L’investigatore protagonista del romanzo qui non si chiama più Nick Belane, ma Chuck Malone, e non è più alla ricerca di Céline scrittore francese amatissimo dal vecchio Hank, ma di Bukowski stesso, che, proprio come nel libro, si dice abbia ingannato la morte. Lo scrittore americano voleva rendere omaggio a uno dei suoi maestri – e sono veramente pochi, con lui solo Hemingway e John Fante si salvano dall’ironia del vecchio ubriacone di Los Angeles – mettendo in luce come fosse stato l’unico a rendersi veramente immortale con la sua opera. Giocatore sfortunato, perennemente al verde, Malone interpretato da David Milita, porta piuttosto male i suoi cinquantacinque anni, in sovrappeso e mezzo alcolizzato, è sempre coinvolto in casi assurdi. I personaggi che ruotano attorno all’ufficio di Malone, oltre a Bukowski interpretato da Filippo Dionisi, sono tanti e gli attori che li interpretano lo fanno con convinzione e impegno, sdoppiandosi spesso in più di un personaggio, malgrado ciò lo spettacolo non decolla.

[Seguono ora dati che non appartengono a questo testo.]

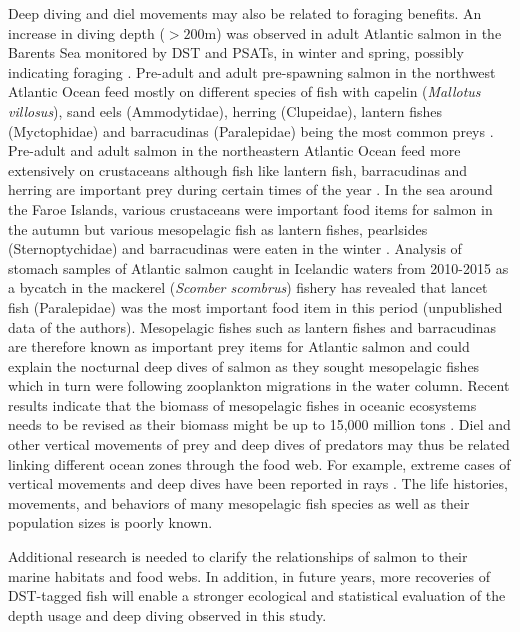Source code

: Deep diving and diel movements may also be related to foraging benefits.
An increase in diving depth ($> 200$m) was observed in adult Atlantic salmon in the Barents Sea monitored by DST and PSATs, in winter and spring, possibly indicating foraging \citep{Hedger2017}. 
Pre-adult and adult pre-spawning salmon in the northwest Atlantic Ocean feed mostly on different species of fish with capelin (\textit{Mallotus villosus}), sand eels (Ammodytidae), herring (Clupeidae), lantern fishes (Myctophidae) and barracudinas (Paralepidae) being the most common preys \citep{Rikardsen2011}. 
Pre-adult and adult salmon in the northeastern Atlantic Ocean feed more extensively on crustaceans although fish like lantern fish, barracudinas and herring are important prey during certain times of the year \citep{Rikardsen2011}. 
In the sea around the Faroe Islands, various crustaceans were important food items for salmon in the autumn but various mesopelagic fish as lantern fishes, pearlsides (Sternoptychidae) and barracudinas were eaten in the winter \citep{Jacobsen2001}. 
Analysis of stomach samples of Atlantic salmon caught in Icelandic waters from 2010-2015 as a bycatch in the mackerel (\textit{Scomber scombrus}) fishery has revealed that lancet fish (Paralepidae) was the most important food item in this period (unpublished data of the authors). 
Mesopelagic fishes such as lantern fishes and barracudinas are therefore known as important prey items for Atlantic salmon and could explain the nocturnal deep dives of salmon as they sought mesopelagic fishes which in turn were  following zooplankton migrations in the water column.
Recent results indicate that the biomass of mesopelagic fishes in oceanic ecosystems needs to be revised as their biomass might be up to 15,000 million tons \citep{Irigoien2014}. 
Diel and other vertical movements of prey and deep dives of predators may thus be related linking different ocean zones through the food web. 
For example, extreme cases of vertical movements and deep dives have been reported in rays \citep{Thorrold2014}. 
The life histories, movements, and behaviors of many mesopelagic fish species as well as their population sizes is poorly known. 

Additional research is needed to clarify the relationships of salmon to their marine habitats and food webs. In addition, in future years, more recoveries of DST-tagged fish will enable a stronger ecological and statistical evaluation of the depth usage and deep diving observed in this study.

Purtroppo, nonostante la cura e la ricerca di dettagli scenografici, musicali, letterari e cinematografici (per esempio le citazioni dei film Le iene, Pulp fiction e Il grande Lebowski) non sono sufficienti a creare empatia nello spettatore; la messinscena rimane poco coinvolgente, i dialoghi sono banali e poveri di contenuto, si incontrano non poche ripetizioni per concetti semplici che non richiederebbero affatto di essere ribaditi. Inoltre gli intermezzi tra le scene sono troppo lunghi… per quanto sia apprezzabile la scelta di inserire brani della tradizione jazz, che possano disegnare meglio un’atmosfera che si vuole noir, risultano più invasivi di quanto dovrebbero e la ricerca registica verso un surrealismo forzato che spinge soprattutto durante tali siparietti, non ha l’effetto sperato, ma distoglie gli interpreti dal ritmo che lo spettacolo dovrebbe avere e ne dilata i tempi più del necessario. L’uso delle luci, che andrebbe anch’esso appena calibrato, rende però abbastanza lo spirito del romanzo, decadente, volgare, torvo, “maledetto”, tanto da rendersi facilmente ridicolo, sicuramente simpatico. Il finale poi è un po’ ingenuo mentre il personaggio di Bukowski viene liquidato troppo in fretta.
Insomma, l’impegno c’è ed è apprezzabile, gli attori sono efficaci e fanno quel che gli è richiesto, manca un pizzico di esperienza e veduta d’insieme.